We expect the supply/demand balance to strengthen in 2024 but weaken in 2025. Supply is estimated to grow by 3-4% in 2024 and 1.5-2.5% in 2025, while demand is projected to grow by 4.5-5.5% in 2024 and weaken by 1-2% in 2025.

Freight rates are expected to stay strong during the rest of 2024, but demand could ease amid high inventories among importers. Freight rates are expected to weaken in 2025, should conditions in the Panama Canal normalise and the Red Sea conflict be resolved.

We are now basing our forecasts on the assumption that ships will only return to the Red Sea in 2025 rather than during the second half of 2024. There are still no signs of a resolution to the conflict, and military interventions have not restored safety in the region. We have therefore revised our demand forecast upwards considerably for 2024 to account for the longer sailing distances resulting from rerouting via the Cape of Good Hope. Should the attacks in the Red Sea persist for longer than anticipated, then the dry bulk market will be stronger than forecast.

During the first half of 2024, the Baltic Dry Index remained firm amid strong demand. China continued to import high volumes of iron ore, coal and grains, building up their inventories. Furthermore, long distance sailings via the Cape of Good Hope increased as ships rerouted away from the Red Sea, just as they did from the Panama Canal. Consequently, tonne mile demand rose for segments smaller than capesize, supporting high freight rates.
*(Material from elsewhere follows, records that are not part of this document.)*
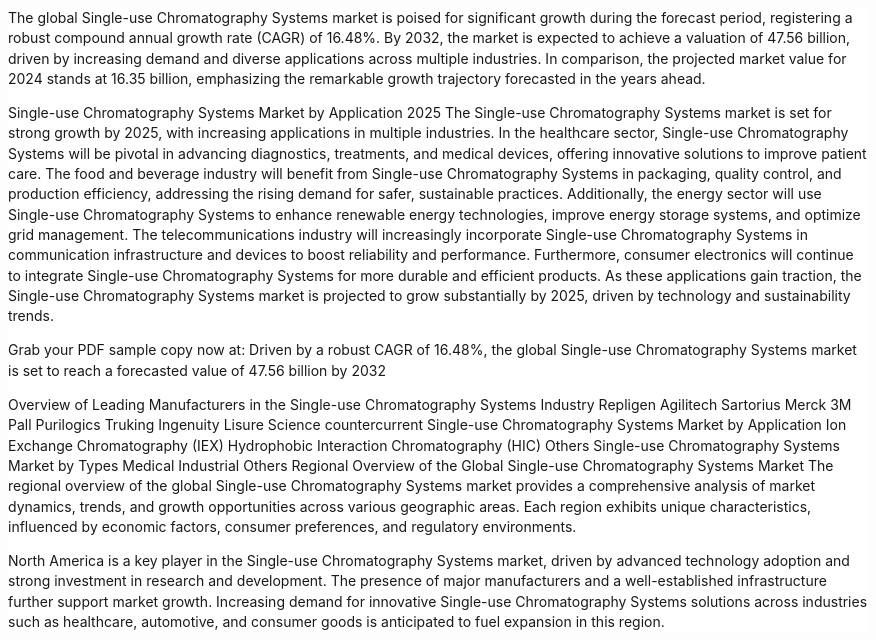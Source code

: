 The global Single-use Chromatography Systems market is poised for significant growth during the forecast period, registering a robust compound annual growth rate (CAGR) of 16.48%. By 2032, the market is expected to achieve a valuation of 47.56 billion, driven by increasing demand and diverse applications across multiple industries. In comparison, the projected market value for 2024 stands at 16.35 billion, emphasizing the remarkable growth trajectory forecasted in the years ahead. 

Single-use Chromatography Systems Market by Application 2025
The Single-use Chromatography Systems market is set for strong growth by 2025, with increasing applications in multiple industries. In the healthcare sector, Single-use Chromatography Systems will be pivotal in advancing diagnostics, treatments, and medical devices, offering innovative solutions to improve patient care. The food and beverage industry will benefit from Single-use Chromatography Systems in packaging, quality control, and production efficiency, addressing the rising demand for safer, sustainable practices. Additionally, the energy sector will use Single-use Chromatography Systems to enhance renewable energy technologies, improve energy storage systems, and optimize grid management. The telecommunications industry will increasingly incorporate Single-use Chromatography Systems in communication infrastructure and devices to boost reliability and performance. Furthermore, consumer electronics will continue to integrate Single-use Chromatography Systems for more durable and efficient products. As these applications gain traction, the Single-use Chromatography Systems market is projected to grow substantially by 2025, driven by technology and sustainability trends.

Grab your PDF sample copy now at: Driven by a robust CAGR of 16.48%, the global Single-use Chromatography Systems market is set to reach a forecasted value of 47.56 billion by 2032

Overview of Leading Manufacturers in the Single-use Chromatography Systems Industry
Repligen
Agilitech
Sartorius
Merck
3M
Pall
Purilogics
Truking Ingenuity
Lisure Science
countercurrent
Single-use Chromatography Systems Market by Application
Ion Exchange Chromatography (IEX)
Hydrophobic Interaction Chromatography (HIC)
Others
Single-use Chromatography Systems Market by Types
Medical
Industrial
Others
Regional Overview of the Global Single-use Chromatography Systems Market
The regional overview of the global Single-use Chromatography Systems market provides a comprehensive analysis of market dynamics, trends, and growth opportunities across various geographic areas. Each region exhibits unique characteristics, influenced by economic factors, consumer preferences, and regulatory environments.

North America is a key player in the Single-use Chromatography Systems market, driven by advanced technology adoption and strong investment in research and development. The presence of major manufacturers and a well-established infrastructure further support market growth. Increasing demand for innovative Single-use Chromatography Systems solutions across industries such as healthcare, automotive, and consumer goods is anticipated to fuel expansion in this region.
The strong market boosted sale and purchase activity and pushed the value of five-year-old second hand assets close to newbuilding prices.

Capesize ships are expected to continue to perform strongly amid high demand and low fleet growth. Smaller segments may be negatively affected by weaker coal and grain shipments as well as higher fleet growth. These segments will be particularly affected by the expected end of disruptions in the Red Sea and in the Panama Canal.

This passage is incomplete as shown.